California faces a similar crisis, with a projected shortage of 61,000 nurses by 2033. On December 8, 2025, Congresswoman Laura Friedman joined healthcare professionals and labor leaders at Glendale Memorial Hospital to protest the federal policy. Friedman argued, “When you make it harder for people to become nurses, you make it harder and more expensive for families to get care.” She pledged to push for legislation to restore loan access for healthcare students, warning that the current restrictions are already discouraging many from pursuing advanced nursing degrees.
Friedman’s advocacy comes as she maintains a visible presence in Congress, with recent filings showing $163,100 in fundraising and a net worth of $1.2 million as of December 2025, according to Quiver Quantitative.
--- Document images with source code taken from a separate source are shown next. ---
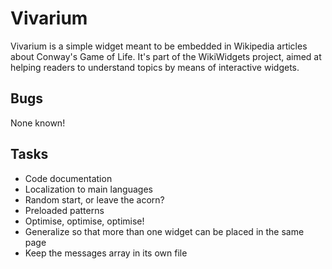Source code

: Vivarium
========

Vivarium is a simple widget meant to be embedded in Wikipedia articles about Conway's Game of Life. It's part of the WikiWidgets project, aimed at helping readers to understand topics by means of interactive widgets.

Bugs
----
None known!

Tasks
-----
* Code documentation
* Localization to main languages
* Random start, or leave the acorn?
* Preloaded patterns
* Optimise, optimise, optimise!
* Generalize so that more than one widget can be placed in the same page
* Keep the messages array in its own file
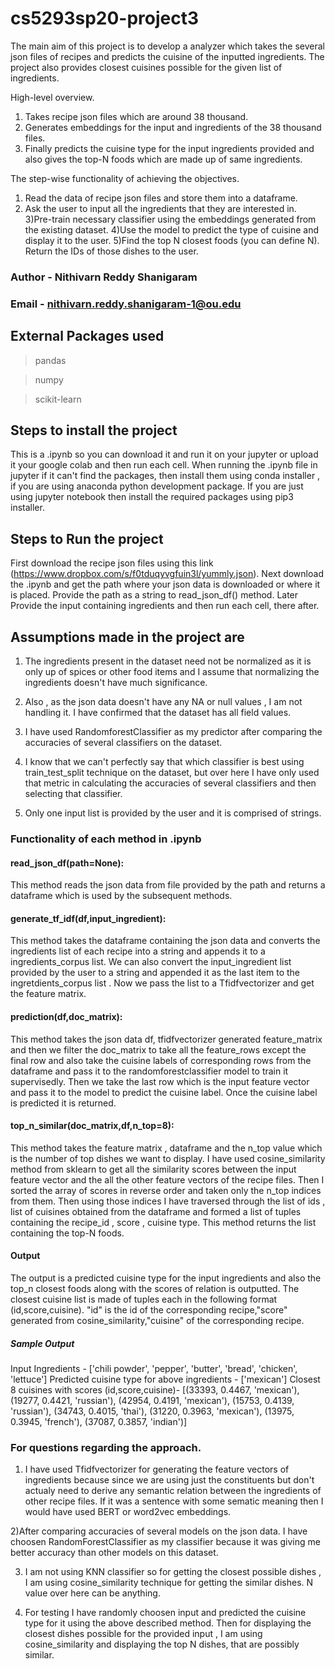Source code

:# cs5293sp20-project3

The main aim of this project is to develop a analyzer which takes the several json files of recipes and predicts the cuisine of the inputted ingredients. The project also provides closest cuisines possible for the given list of ingredients.

High-level overview.
1) Takes recipe json files which are around 38 thousand.
2) Generates embeddings for the input and ingredients of the 38 thousand files.
3) Finally predicts the cuisine type for the input ingredients provided and also gives the top-N foods which are made up of same ingredients.

The step-wise functionality of achieving the objectives.
1) Read the data of recipe json files and store them into a dataframe.
2) Ask the user to input all the ingredients that they are interested in.
3)Pre-train necessary classifier using the embeddings generated from the existing dataset.
4)Use the model to predict the type of cuisine and display it to the user.
5)Find the top N closest foods (you can define N). Return the IDs of those dishes to the user.

### Author - Nithivarn Reddy Shanigaram 

### Email - nithivarn.reddy.shanigaram-1@ou.edu

## External Packages used 

> pandas

> numpy

> scikit-learn


## Steps to install the project

This is a .ipynb so you can download it and run it on your jupyter or upload it your google colab and then run each cell.
When running the .ipynb file in jupyter if it can't find the packages, then install them using conda installer , if you are using anaconda python development package.
If you are just using jupyter notebook then install the required packages using pip3 installer.

## Steps to Run the project
First download the recipe json files using this link (https://www.dropbox.com/s/f0tduqyvgfuin3l/yummly.json).
Next download the .ipynb and get the path where your json data is downloaded or where it is placed.
Provide the path as a string to read_json_df() method.
Later Provide the input containing ingredients and then run each cell, there after.

## Assumptions made in the project are

1) The ingredients present in the dataset need not be normalized as it is only up of spices or other food items and I assume that normalizing the ingredients doesn't have much significance.

2) Also , as the json data doesn't have any NA or null values , I am not handling it. I have confirmed that the dataset has all field values. 

3) I have used RandomforestClassifier as my predictor after comparing the accuracies of several classifiers on the dataset.

4) I know that we can't perfectly say that which classifier is best using train_test_split technique on the dataset, but over here I have only used that metric in calculating the accuracies of several classifiers and then selecting that classifier.

5) Only one input list is provided by the user and it is comprised of strings.

### Functionality of each method in .ipynb

#### read_json_df(path=None):
This method reads the json data from file provided by the path and returns a dataframe which is used by the subsequent methods.
    
#### generate_tf_idf(df,input_ingredient):
This method takes the dataframe containing the json data and converts the ingredients list of each recipe into a string and appends it to a ingredients_corpus list. We can also convert the input_ingredient list provided by the user to a string and appended it as the last item to the ingretdients_corpus list . Now we pass the list to a Tfidfvectorizer and get the feature matrix.

#### prediction(df,doc_matrix):
This method takes the json data df, tfidfvectorizer generated feature_matrix and then we filter the doc_matrix to take all the feature_rows except the final row and also take the cuisine labels of corresponding rows from the dataframe and pass it to the randomforestclassifier model to train it supervisedly. Then we take the last row which is the input feature vector and pass it to the model to predict the cuisine label. Once the cuisine label is predicted it is returned.

#### top_n_similar(doc_matrix,df,n_top=8):
This method takes the feature matrix , dataframe and the n_top value which is the number of top dishes we want to display.
I have used cosine_similarity method from sklearn to get all the similarity scores between the input feature vector and the all the other feature vectors of the recipe files. Then I sorted the array of scores in reverse order and taken only the n_top indices from them. Then using those indices I have traversed through the list of ids , list of cuisines obtained from the dataframe and formed a list of tuples containing the recipe_id , score , cuisine type. This method returns the list containing the top-N foods.

#### Output

The output is a predicted cuisine type for the input ingredients and also the top_n closest foods along with the scores of relation is outputted. The closest cuisine list is made of tuples each in the following format (id,score,cuisine). "id" is the id of the corresponding recipe,"score" generated from cosine_similarity,"cuisine" of the corresponding recipe.

##### Sample Output
Input Ingredients -  ['chili powder', 'pepper', 'butter', 'bread', 'chicken', 'lettuce']
Predicted cuisine type for above ingredients - ['mexican']
Closest 8 cuisines with scores (id,score,cuisine)- [(33393, 0.4467, 'mexican'), (19277, 0.4421, 'russian'), (42954, 0.4191, 'mexican'), (15753, 0.4139, 'russian'), (34743, 0.4015, 'thai'), (31220, 0.3963, 'mexican'), (13975, 0.3945, 'french'), (37087, 0.3857, 'indian')]

### For questions regarding the approach.

1) I have used Tfidfvectorizer for generating the feature vectors of ingredients because since we are using just the constituents but don't actualy need to derive any semantic relation between the ingredients of other recipe files.
If it was a sentence with some sematic meaning then I would have used BERT or word2vec embeddings.

2)After comparing accuracies of several models on the json data. I have choosen RandomForestClassifier as my classifier because it was giving me better accuracy than other models on this dataset.

3) I am not using KNN classifier so for getting the closest possible dishes , I am using cosine_similarity technique  for getting the similar dishes. N value over here can be anything.

4) For testing I have randomly choosen input and predicted the cuisine type for it using the above described method.
Then for displaying the closest dishes possible for the provided input , I am using cosine_similarity and displaying the top N dishes, that are possibly similar.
Among her recent legislative efforts is the Restoring Essential Healthcare Act, aimed at addressing some of the very shortages now under debate.
The debate over nursing student loan caps has brought together a broad coalition of voices—union leaders, hospital administrators, lawmakers, and nurses themselves—all urging a reconsideration of policies they say could throttle the pipeline of new nurses at a time when the need has never been greater. As Rob Baril put it, “The shortage is in every sector.” The coming months will test whether Washington heeds these warnings, or if states will be left to shoulder the burden of a growing crisis in healthcare staffing.